The rest I think still stands- there is often a flurry of offers/activity around the funeral (although not for everyone) but your friend will appreciate your support over the coming months and years. See what she wants and be responsive to that.

Sorry, this all sounds like a shock to you as well. Look after yourself too.

Lonecatwithkitten · 29/10/2014 07:59

Piperals the advice will be even more relevant now, still be there listening and holding her hand in 6 months time. So many people forget that the bereaved still need support long after the funeral is over.
I know it is as the evilness it steals people from us.

Aeroflotgirl · 29/10/2014 08:27

I agree hairtoday. My dear friend has just been diagnosed with breast cancer and I do feel helpless. I have told her that I am always here for her and will not harass her every day. Just be quietly around iswim. I can't drive and have 2 young children so fetching shopping will be a problem but I know she has family and drving friends that would help in that respect.
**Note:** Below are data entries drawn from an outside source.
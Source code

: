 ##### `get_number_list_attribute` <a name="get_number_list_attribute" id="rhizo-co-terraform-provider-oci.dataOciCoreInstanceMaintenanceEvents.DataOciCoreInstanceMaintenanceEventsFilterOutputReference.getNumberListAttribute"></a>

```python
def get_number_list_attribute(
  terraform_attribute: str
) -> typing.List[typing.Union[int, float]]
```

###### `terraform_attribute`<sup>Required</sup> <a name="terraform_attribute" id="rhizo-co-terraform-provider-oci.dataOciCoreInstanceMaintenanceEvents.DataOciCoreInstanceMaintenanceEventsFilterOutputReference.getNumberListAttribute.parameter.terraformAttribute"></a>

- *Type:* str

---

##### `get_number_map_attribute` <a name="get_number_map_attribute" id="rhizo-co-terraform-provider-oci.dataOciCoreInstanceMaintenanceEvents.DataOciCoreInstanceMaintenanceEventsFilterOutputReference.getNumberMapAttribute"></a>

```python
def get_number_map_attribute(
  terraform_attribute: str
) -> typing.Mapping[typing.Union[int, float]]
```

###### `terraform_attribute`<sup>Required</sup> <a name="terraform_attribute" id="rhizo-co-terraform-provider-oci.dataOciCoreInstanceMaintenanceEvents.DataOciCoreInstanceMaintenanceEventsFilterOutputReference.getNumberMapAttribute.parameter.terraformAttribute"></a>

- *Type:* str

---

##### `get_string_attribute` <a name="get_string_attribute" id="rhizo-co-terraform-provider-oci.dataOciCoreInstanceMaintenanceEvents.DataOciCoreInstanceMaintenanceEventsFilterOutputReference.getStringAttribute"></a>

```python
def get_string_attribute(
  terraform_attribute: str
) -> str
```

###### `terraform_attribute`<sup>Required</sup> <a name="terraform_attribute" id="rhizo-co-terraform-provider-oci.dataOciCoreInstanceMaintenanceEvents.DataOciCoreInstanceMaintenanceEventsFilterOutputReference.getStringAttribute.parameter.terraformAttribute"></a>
Hatespiders · 29/10/2014 08:50

One of my dearest friends passed away last year, it was cancer. While she was so ill but able to go out, I took her for little drives into the countryside and to the coast, and we didn't mention her illness or her fears or the problems with her devastated husband. I tried to give her a whole day where the cancer was firmly put to one side. I think your bereaved friend might value a similar 'day out together' just to 'be'. One needs a short rest from grief or the sadness becomes overwhelming. Could you gently suggest a day (or afternoon) together just to have a quiet, pleasant outing. The autumn countryside for example is very soothing and uplifting.
Your friend is lucky to have such a concerned and caring friend to be at her side. I'm so sorry for your and her loss.

Aeroflotgirl · 29/10/2014 09:18

My friend has a meeting with her specialist to discuss her mastectomy surgery, I don't want to keep calling as I know she was inundated with calls over the weekend and finds it tiring so I have sent a text wishing her well today and letting her know I'm thinking of her. With a text she can open it when she wants and is less intrusive I think.

angstridden2 · 29/10/2014 12:20

Agree about texting; when a close friend had cancer I used to text along the lines of 'thinking of you, ring me if you want to...'. That way if she wanted a chat she knew I was there, if not, could safely ignore!

Aeroflotgirl · 29/10/2014 13:46

Exactly angstritten, I think it's less intrusive and they can read your text at their leisure. Sometimes it's a lot of energy to talk on the phone, my friend said since diagnosis on Friday she has been inundated with phone calls and that she is finding it really hard to repeat to people and to sit down abpnswers take it all in.